TASK OBJECTIVE:
Search the material for "greeting" and copy each line in which it is found.
——————————
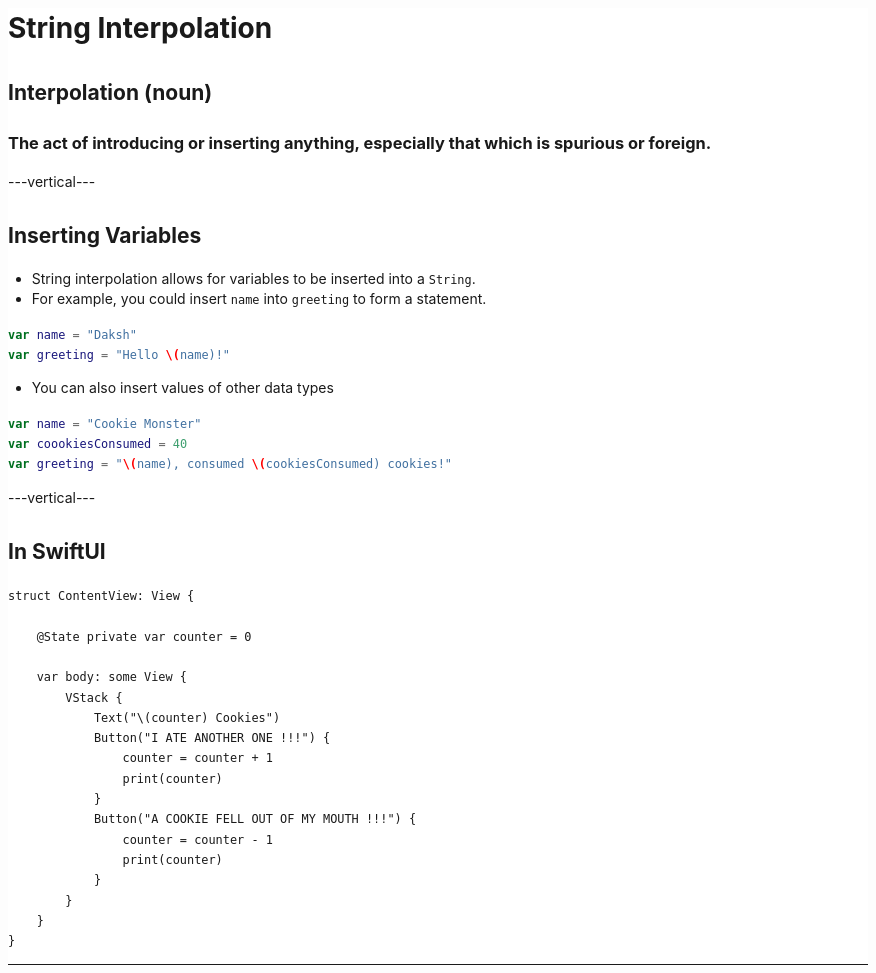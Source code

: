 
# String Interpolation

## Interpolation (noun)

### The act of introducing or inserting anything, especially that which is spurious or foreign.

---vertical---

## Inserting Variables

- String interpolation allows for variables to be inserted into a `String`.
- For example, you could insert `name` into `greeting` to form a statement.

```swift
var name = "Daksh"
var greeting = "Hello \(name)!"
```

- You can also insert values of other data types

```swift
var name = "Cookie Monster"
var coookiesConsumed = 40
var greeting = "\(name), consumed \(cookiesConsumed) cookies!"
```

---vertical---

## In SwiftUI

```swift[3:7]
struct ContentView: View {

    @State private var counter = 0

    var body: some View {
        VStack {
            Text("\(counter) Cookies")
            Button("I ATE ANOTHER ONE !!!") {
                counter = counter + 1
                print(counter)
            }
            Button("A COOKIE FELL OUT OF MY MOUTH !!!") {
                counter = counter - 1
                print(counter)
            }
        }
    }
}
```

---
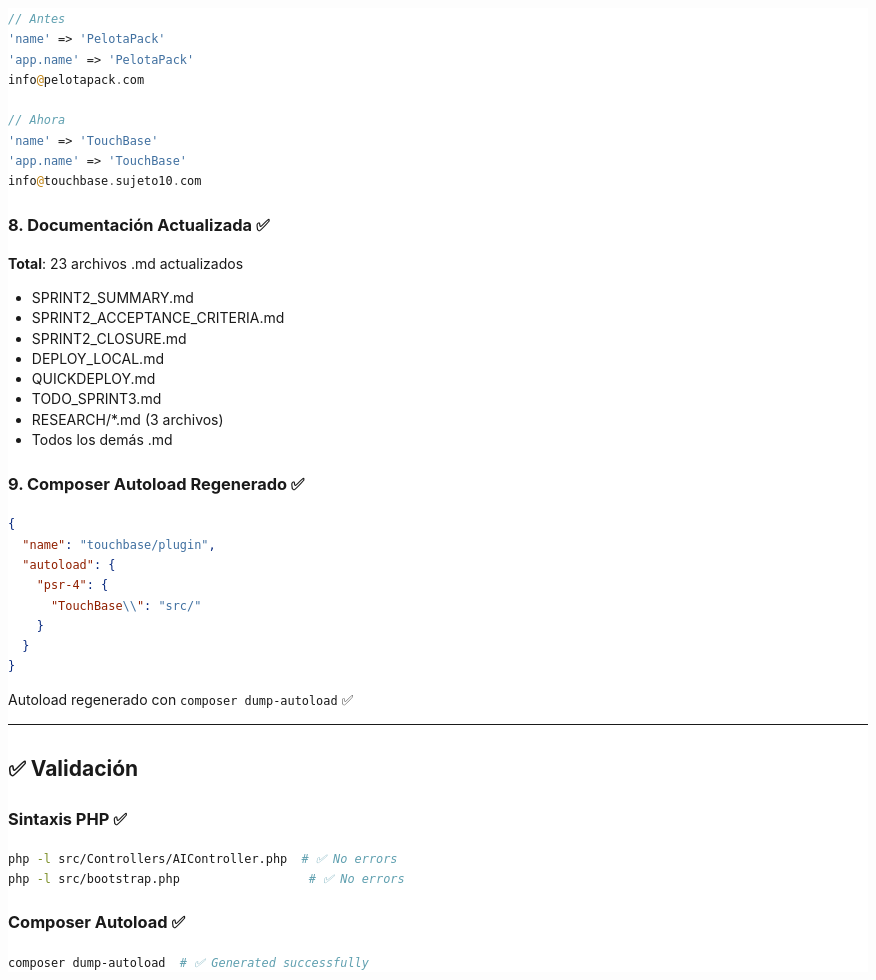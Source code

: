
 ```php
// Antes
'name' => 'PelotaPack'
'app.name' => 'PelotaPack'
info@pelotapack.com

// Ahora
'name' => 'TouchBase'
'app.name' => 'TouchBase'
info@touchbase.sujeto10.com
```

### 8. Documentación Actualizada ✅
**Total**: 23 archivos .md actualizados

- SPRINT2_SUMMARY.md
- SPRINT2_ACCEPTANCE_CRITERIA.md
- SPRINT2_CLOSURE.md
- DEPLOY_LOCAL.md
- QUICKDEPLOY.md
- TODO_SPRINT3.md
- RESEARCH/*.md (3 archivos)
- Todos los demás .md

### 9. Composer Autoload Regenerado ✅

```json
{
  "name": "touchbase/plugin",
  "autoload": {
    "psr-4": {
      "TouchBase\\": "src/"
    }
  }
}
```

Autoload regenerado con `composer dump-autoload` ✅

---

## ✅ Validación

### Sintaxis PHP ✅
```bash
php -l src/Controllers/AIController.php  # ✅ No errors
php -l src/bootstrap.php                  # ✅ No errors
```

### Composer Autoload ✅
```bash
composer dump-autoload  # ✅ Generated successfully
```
——————————
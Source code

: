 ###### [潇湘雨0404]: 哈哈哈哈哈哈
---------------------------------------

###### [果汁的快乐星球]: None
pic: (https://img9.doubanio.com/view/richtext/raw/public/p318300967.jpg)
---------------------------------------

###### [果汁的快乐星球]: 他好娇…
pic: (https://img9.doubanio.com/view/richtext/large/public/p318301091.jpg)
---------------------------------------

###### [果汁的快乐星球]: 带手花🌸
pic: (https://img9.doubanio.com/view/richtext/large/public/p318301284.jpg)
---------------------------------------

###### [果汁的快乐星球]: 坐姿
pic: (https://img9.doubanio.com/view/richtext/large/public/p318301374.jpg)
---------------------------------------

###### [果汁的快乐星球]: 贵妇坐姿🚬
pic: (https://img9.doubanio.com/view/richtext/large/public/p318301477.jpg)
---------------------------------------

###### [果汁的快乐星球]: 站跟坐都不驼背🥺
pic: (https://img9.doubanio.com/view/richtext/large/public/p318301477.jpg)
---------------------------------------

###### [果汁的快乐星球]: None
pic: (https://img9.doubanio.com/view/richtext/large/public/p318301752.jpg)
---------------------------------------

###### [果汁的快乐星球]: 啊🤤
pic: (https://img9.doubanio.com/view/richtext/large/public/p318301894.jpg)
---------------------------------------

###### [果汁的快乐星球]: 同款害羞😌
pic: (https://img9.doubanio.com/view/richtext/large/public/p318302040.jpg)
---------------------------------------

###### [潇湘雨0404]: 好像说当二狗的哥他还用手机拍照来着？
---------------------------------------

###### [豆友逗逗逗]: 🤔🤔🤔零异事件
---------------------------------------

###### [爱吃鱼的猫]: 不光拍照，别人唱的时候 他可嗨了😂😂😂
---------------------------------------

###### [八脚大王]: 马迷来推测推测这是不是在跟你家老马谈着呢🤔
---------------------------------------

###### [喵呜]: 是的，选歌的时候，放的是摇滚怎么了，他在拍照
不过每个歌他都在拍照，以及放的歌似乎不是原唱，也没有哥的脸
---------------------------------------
——————————
YOUR SOLUTION:
- For example, you could insert `name` into `greeting` to form a statement.
var greeting = "Hello \(name)!"
var greeting = "\(name), consumed \(cookiesConsumed) cookies!"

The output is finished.